■ Instructions to follow ■
Output the lines of the records below exactly, beginning at their first line and ending at the line with "-- Docs: https://aptos.dev/guides/get-test-funds"; include no pictures.
____
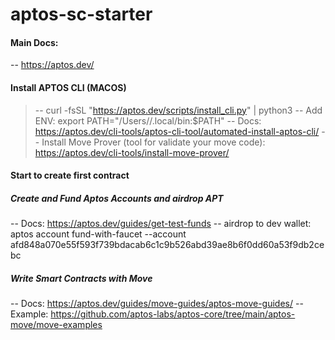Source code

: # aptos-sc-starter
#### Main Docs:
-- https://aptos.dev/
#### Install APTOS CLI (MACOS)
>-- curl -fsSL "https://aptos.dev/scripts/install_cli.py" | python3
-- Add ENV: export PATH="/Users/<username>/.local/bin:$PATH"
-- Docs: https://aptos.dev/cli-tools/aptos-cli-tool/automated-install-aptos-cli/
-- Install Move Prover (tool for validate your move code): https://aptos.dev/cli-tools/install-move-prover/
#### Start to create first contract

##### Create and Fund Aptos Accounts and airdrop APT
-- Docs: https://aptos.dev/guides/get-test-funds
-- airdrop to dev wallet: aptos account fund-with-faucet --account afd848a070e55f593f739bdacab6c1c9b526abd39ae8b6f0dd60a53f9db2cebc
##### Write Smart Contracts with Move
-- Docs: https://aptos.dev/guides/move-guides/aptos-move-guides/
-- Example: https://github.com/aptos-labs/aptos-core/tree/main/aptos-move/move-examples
____
■ Response to this exercise ■
Source code

: # aptos-sc-starter
#### Main Docs:
-- https://aptos.dev/
#### Install APTOS CLI (MACOS)
>-- curl -fsSL "https://aptos.dev/scripts/install_cli.py" | python3
-- Add ENV: export PATH="/Users/<username>/.local/bin:$PATH"
-- Docs: https://aptos.dev/cli-tools/aptos-cli-tool/automated-install-aptos-cli/
-- Install Move Prover (tool for validate your move code): https://aptos.dev/cli-tools/install-move-prover/
#### Start to create first contract

##### Create and Fund Aptos Accounts and airdrop APT
-- Docs: https://aptos.dev/guides/get-test-funds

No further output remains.